米銀がドル決済を中心とする資金管理サービスで日本市場で攻勢をかける。日本の金融機関との取引が多かったJPモルガン・チェースは、海外口座の残高照会や資金融通を迅速にできるシステムで大手の事業会社も本格的に開拓する。邦銀に外貨決済を委託していた日本の企業が外銀に乗り換える動きもあり、3メガバンクはサービスの拡充に動く。

トランザクションバンキングと呼ばれる資金管理・決済ビジネスは企業活動のグローバル化で成長が見込める。調査会社のグランドビューリサーチは、企業の資金を一元的に管理するキャッシュ・マネジメント・システム(CMS)の市場規模が2020~27年に年平均12.6%伸び、27年に253億ドル(約3兆6000億円)超になると試算する。

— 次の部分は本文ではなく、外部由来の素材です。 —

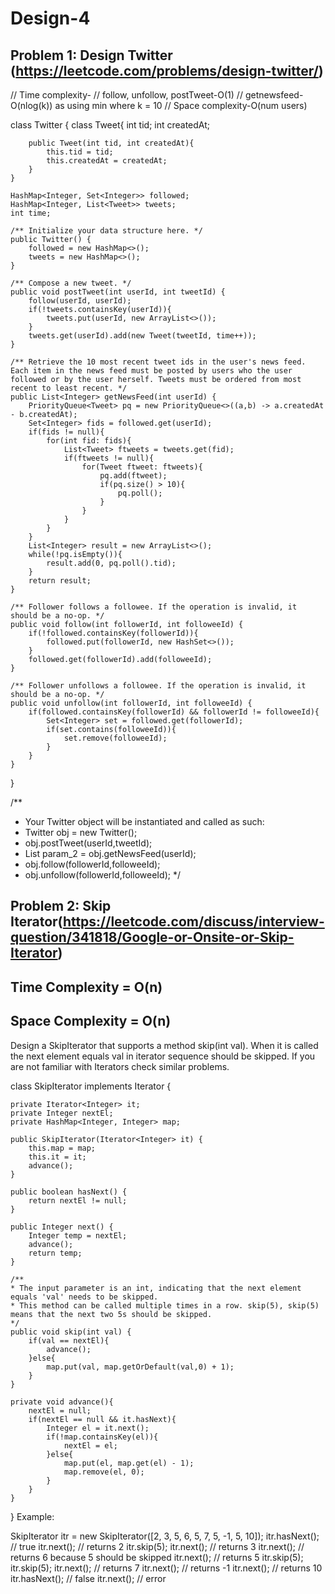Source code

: # Design-4

## Problem 1: Design Twitter (https://leetcode.com/problems/design-twitter/)

//      Time complexity-
//      follow, unfollow, postTweet-O(1)
//      getnewsfeed-O(nlog(k)) as using min where k = 10 
//      Space complexity-O(num users)

class Twitter {
    class Tweet{
        int tid;
        int createdAt; 
        
        public Tweet(int tid, int createdAt){
            this.tid = tid; 
            this.createdAt = createdAt;
        }
    }
    
    HashMap<Integer, Set<Integer>> followed; 
    HashMap<Integer, List<Tweet>> tweets; 
    int time; 
    
    /** Initialize your data structure here. */
    public Twitter() {
        followed = new HashMap<>(); 
        tweets = new HashMap<>(); 
    }
    
    /** Compose a new tweet. */
    public void postTweet(int userId, int tweetId) {
        follow(userId, userId);
        if(!tweets.containsKey(userId)){
            tweets.put(userId, new ArrayList<>());
        }
        tweets.get(userId).add(new Tweet(tweetId, time++));
    }
    
    /** Retrieve the 10 most recent tweet ids in the user's news feed. Each item in the news feed must be posted by users who the user followed or by the user herself. Tweets must be ordered from most recent to least recent. */
    public List<Integer> getNewsFeed(int userId) {
        PriorityQueue<Tweet> pq = new PriorityQueue<>((a,b) -> a.createdAt - b.createdAt);
        Set<Integer> fids = followed.get(userId); 
        if(fids != null){
            for(int fid: fids){
                List<Tweet> ftweets = tweets.get(fid); 
                if(ftweets != null){
                    for(Tweet ftweet: ftweets){
                        pq.add(ftweet);
                        if(pq.size() > 10){
                            pq.poll(); 
                        }
                    }
                }
            }
        }
        List<Integer> result = new ArrayList<>(); 
        while(!pq.isEmpty()){
            result.add(0, pq.poll().tid);
        }
        return result;
    }
    
    /** Follower follows a followee. If the operation is invalid, it should be a no-op. */
    public void follow(int followerId, int followeeId) {
        if(!followed.containsKey(followerId)){
            followed.put(followerId, new HashSet<>());
        }
        followed.get(followerId).add(followeeId); 
    }
    
    /** Follower unfollows a followee. If the operation is invalid, it should be a no-op. */
    public void unfollow(int followerId, int followeeId) {
        if(followed.containsKey(followerId) && followerId != followeeId){
            Set<Integer> set = followed.get(followerId);
            if(set.contains(followeeId)){
                set.remove(followeeId);
            }
        }
    }
}

/**
 * Your Twitter object will be instantiated and called as such:
 * Twitter obj = new Twitter();
 * obj.postTweet(userId,tweetId);
 * List<Integer> param_2 = obj.getNewsFeed(userId);
 * obj.follow(followerId,followeeId);
 * obj.unfollow(followerId,followeeId);
 */


## Problem 2: Skip Iterator(https://leetcode.com/discuss/interview-question/341818/Google-or-Onsite-or-Skip-Iterator)

## Time Complexity = O(n)
## Space Complexity = O(n)

Design a SkipIterator that supports a method skip(int val). When it is called the next element equals val in iterator sequence should be skipped. If you are not familiar with Iterators check similar problems.

class SkipIterator implements Iterator<Integer> {

	private Iterator<Integer> it; 
	private Integer nextEl; 
	private HashMap<Integer, Integer> map; 

	public SkipIterator(Iterator<Integer> it) {
		this.map = map; 
		this.it = it; 
		advance(); 
	}

	public boolean hasNext() {
		return nextEl != null; 
	}

	public Integer next() {
		Integer temp = nextEl; 
		advance(); 
		return temp; 
	}

	/**
	* The input parameter is an int, indicating that the next element equals 'val' needs to be skipped.
	* This method can be called multiple times in a row. skip(5), skip(5) means that the next two 5s should be skipped.
	*/ 
	public void skip(int val) {
		if(val == nextEl){
			advance();
		}else{
			map.put(val, map.getOrDefault(val,0) + 1);
		}
	}

	private void advance(){
		nextEl = null; 
		if(nextEl == null && it.hasNext){
			Integer el = it.next(); 
			if(!map.containsKey(el)){
				nextEl = el; 
			}else{
				map.put(el, map.get(el) - 1);
				map.remove(el, 0); 
			}
		}
	}
}
Example:

SkipIterator itr = new SkipIterator([2, 3, 5, 6, 5, 7, 5, -1, 5, 10]);
itr.hasNext(); // true
itr.next(); // returns 2
itr.skip(5);
itr.next(); // returns 3
itr.next(); // returns 6 because 5 should be skipped
itr.next(); // returns 5
itr.skip(5);
itr.skip(5);
itr.next(); // returns 7
itr.next(); // returns -1
itr.next(); // returns 10
itr.hasNext(); // false
itr.next(); // error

JPモルガンで決済事業部門のトップを務めるタキス・ゲオルガコプロス氏は日本経済新聞の取材で「(日本の)大手の多国籍企業と取引を拡大し、世界進出を支援したい」と語った。JPモルガンは日本でのドル決済の2~3割程度を担うとされる。これまで地方銀行など金融機関向けの国際送金仲介事業が中心だったが、CMSで商社やメーカーなど事業会社との取引拡大をめざす。

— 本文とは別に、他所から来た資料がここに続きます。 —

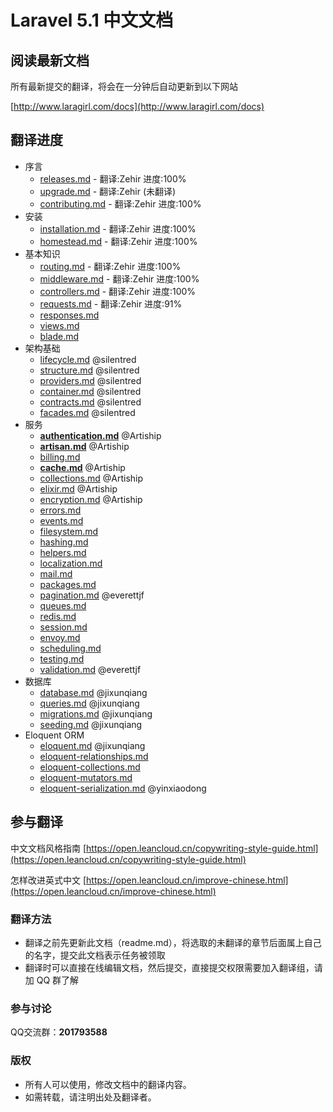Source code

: # Laravel 5.1 中文文档

## 阅读最新文档

所有最新提交的翻译，将会在一分钟后自动更新到以下网站

[http://www.laragirl.com/docs](http://www.laragirl.com/docs)

## 翻译进度

- 序言
    - [releases.md](https://github.com/Laragirl/docs/blob/5.1/releases.md) - 翻译:Zehir 进度:100%
    - [upgrade.md](https://github.com/Laragirl/docs/blob/5.1/upgrade.md) - 翻译:Zehir (未翻译)
    - [contributing.md](https://github.com/Laragirl/docs/blob/5.1/contributions.md) - 翻译:Zehir 进度:100%
- 安装
    - [installation.md](https://github.com/Laragirl/docs/blob/5.1/installation.md) - 翻译:Zehir 进度:100%
    - [homestead.md](https://github.com/Laragirl/docs/blob/5.1/homestead.md) - 翻译:Zehir 进度:100%
- 基本知识
    - [routing.md](https://github.com/Laragirl/docs/blob/5.1/routing.md) - 翻译:Zehir 进度:100%
    - [middleware.md](https://github.com/Laragirl/docs/blob/5.1/middleware.md) - 翻译:Zehir 进度:100%
    - [controllers.md](https://github.com/Laragirl/docs/blob/5.1/controllers.md) - 翻译:Zehir 进度:100%
    - [requests.md](https://github.com/Laragirl/docs/blob/5.1/requests.md) - 翻译:Zehir 进度:91%
    - [responses.md](https://github.com/Laragirl/docs/blob/5.1/responses.md)
    - [views.md](https://github.com/Laragirl/docs/blob/5.1/views.md)
    - [blade.md](https://github.com/Laragirl/docs/blob/5.1/blade.md)
- 架构基础
    - [lifecycle.md](https://github.com/Laragirl/docs/blob/5.1/lifecycle.md) @silentred
    - [structure.md](https://github.com/Laragirl/docs/blob/5.1/structure.md) @silentred
    - [providers.md](https://github.com/Laragirl/docs/blob/5.1/providers.md) @silentred
    - [container.md](https://github.com/Laragirl/docs/blob/5.1/container.md) @silentred
    - [contracts.md](https://github.com/Laragirl/docs/blob/5.1/contracts.md) @silentred
    - [facades.md](https://github.com/Laragirl/docs/blob/5.1/facades.md) @silentred
- 服务
    - [**authentication.md**](https://github.com/Laragirl/docs/blob/5.1/authentication.md) @Artiship
    - [**artisan.md**](https://github.com/Laragirl/docs/blob/5.1/artisan.md)  @Artiship
    - [billing.md](https://github.com/Laragirl/docs/blob/5.1/billing.md)
    - [**cache.md**](https://github.com/Laragirl/docs/blob/5.1/cache.md)  @Artiship
    - [collections.md](https://github.com/Laragirl/docs/blob/5.1/collections.md) @Artiship
    - [elixir.md](https://github.com/Laragirl/docs/blob/5.1/elixir.md) @Artiship
    - [encryption.md](https://github.com/Laragirl/docs/blob/5.1/encryption.md) @Artiship
    - [errors.md](https://github.com/Laragirl/docs/blob/5.1/errors.md)
    - [events.md](https://github.com/Laragirl/docs/blob/5.1/events.md)
    - [filesystem.md](https://github.com/Laragirl/docs/blob/5.1/filesystem.md)
    - [hashing.md](https://github.com/Laragirl/docs/blob/5.1/hashing.md)
    - [helpers.md](https://github.com/Laragirl/docs/blob/5.1/helpers.md)
    - [localization.md](https://github.com/Laragirl/docs/blob/5.1/localization.md)
    - [mail.md](https://github.com/Laragirl/docs/blob/5.1/mail.md)
    - [packages.md](https://github.com/Laragirl/docs/blob/5.1/packages.md)
    - [pagination.md](https://github.com/Laragirl/docs/blob/5.1/pagination.md) @everettjf
    - [queues.md](https://github.com/Laragirl/docs/blob/5.1/queues.md)
    - [redis.md](https://github.com/Laragirl/docs/blob/5.1/redis.md)
    - [session.md](https://github.com/Laragirl/docs/blob/5.1/session.md)
    - [envoy.md](https://github.com/Laragirl/docs/blob/5.1/envoy.md)
    - [scheduling.md](https://github.com/Laragirl/docs/blob/5.1/scheduling.md)
    - [testing.md](https://github.com/Laragirl/docs/blob/5.1/testing.md)
    - [validation.md](https://github.com/Laragirl/docs/blob/5.1/validation.md) @everettjf
- 数据库
    - [database.md](https://github.com/Laragirl/docs/blob/5.1/database.md)  @jixunqiang
    - [queries.md](https://github.com/Laragirl/docs/blob/5.1/queries.md) @jixunqiang
    - [migrations.md](https://github.com/Laragirl/docs/blob/5.1/migrations.md) @jixunqiang
    - [seeding.md](https://github.com/Laragirl/docs/blob/5.1/seeding.md) @jixunqiang
- Eloquent ORM
    - [eloquent.md](https://github.com/Laragirl/docs/blob/5.1/eloquent.md)  @jixunqiang 
    - [eloquent-relationships.md](https://github.com/Laragirl/docs/blob/5.1/eloquent-relationships.md)  
    - [eloquent-collections.md](https://github.com/Laragirl/docs/blob/5.1/eloquent-collections.md)  
    - [eloquent-mutators.md](https://github.com/Laragirl/docs/blob/5.1/eloquent-mutators.md)  
    - [eloquent-serialization.md](https://github.com/Laragirl/docs/blob/5.1/eloquent-serialization.md)  @yinxiaodong

## 参与翻译

中文文档风格指南 [https://open.leancloud.cn/copywriting-style-guide.html](https://open.leancloud.cn/copywriting-style-guide.html)

怎样改进英式中文 [https://open.leancloud.cn/improve-chinese.html](https://open.leancloud.cn/improve-chinese.html)

### 翻译方法

- 翻译之前先更新此文档（readme.md），将选取的未翻译的章节后面属上自己的名字，提交此文档表示任务被领取
- 翻译时可以直接在线编辑文档，然后提交，直接提交权限需要加入翻译组，请加 QQ 群了解

### 参与讨论

QQ交流群：**201793588**

### 版权

- 所有人可以使用，修改文档中的翻译内容。
- 如需转载，请注明出处及翻译者。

CMSを使う企業はお金が余っている子会社から足りない子会社に送金したり、余った資金を運用に回したりする。基軸通貨ドルの取り扱いが多く、幅広い外貨をそろえる米シティグループやJPモルガンなどが伝統的に強い。米ドルの国際送金なら同じ米銀内での資金移動で済むため、即日決済が可能な場合が多い。

邦銀は決済スピードで劣る。企業が子会社間の送金で豪ドルを動かす場合、邦銀のシステムを使う企業は前日までに銀行へ通知しておく必要がある。邦銀はドルなど外貨調達に制約があり、リアルタイムで外貨で調達したい企業に応じるのは難しい。ある邦銀の営業担当者は「企業向けにドル建てで融資できる金額には厳しい上限が課されている」と明かす。

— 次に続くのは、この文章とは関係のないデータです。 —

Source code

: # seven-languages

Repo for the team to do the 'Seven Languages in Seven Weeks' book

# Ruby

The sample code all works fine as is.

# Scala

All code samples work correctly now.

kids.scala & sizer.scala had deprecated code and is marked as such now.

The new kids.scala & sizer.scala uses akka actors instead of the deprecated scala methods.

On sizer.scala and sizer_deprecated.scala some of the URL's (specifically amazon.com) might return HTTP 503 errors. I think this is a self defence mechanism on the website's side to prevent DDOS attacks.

現状では送金の受付時間やリアルタイムの残高把握で米銀のサービスに軍配が上がる。邦銀に外貨決済を委託していた財閥系企業が外銀に乗り換えた例もある。米銀を利用する商社の担当者は「子会社への資金融通などお金の管理には米銀のCMSが必須だ」と話す。

米銀は欧州や南米でも攻勢を強めている。JPモルガンのトランザクションバンキング事業の世界シェアは足元で9%と5年前の2倍に増えた。金利上昇で投資銀行部門が落ち込んでいるのとは対照的に、安定して収益を伸ばしている。

米銀は国内外の金利が上がる局面を日本企業との取引を増やす好機とみている。4月には米ゴールドマン・サックスがトランザクションバンキングで日本市場に参入した。メガバンクの幹部は「米銀があまり目をかけてこなかった企業にもアプローチしている」と警戒する。

邦銀はサービスの拡充を急ぐ。みずほフィナンシャルグループ(FG)はアジア向けサービスに力をいれる。22年に英スタンダードチャータード出身者をアジア・太平洋地域のトランザクションバンキング事業の責任者にした。アジアでは同分野の人員を数年で2割増やした。

邦銀で外貨決済に強い三菱UFJ銀行はCMSを中期経営計画の重点領域としている。グローバル送金システムで画面などの操作性を改善する投資を続ける。

三井住友銀行は25年度から順次稼働する次期勘定系システムで国際送金の対応時間を延長する方針だ。従来は前営業日午後6時までだった。幹部は「時差があるため海外送金は夜間対応してほしいという要望があった」と話す。23年には請求から決済、入金確認まで一貫でできるサービスを始め、中堅・中小企業の決済需要を開拓している。

資金決済に詳しい麗沢大学の中島真志教授は「外銀は高品質なCMSで高い料金をもらい、それを原資にさらにシステム投資をしている。邦銀は外銀に比べてトランザクションバンキング部門の行内での位置づけが低く、ニーズがあるのに対応できていなかった」と分析する。邦銀が劣勢なのはドル確保の問題だけでなく、システム投資を怠ってきた側面もある。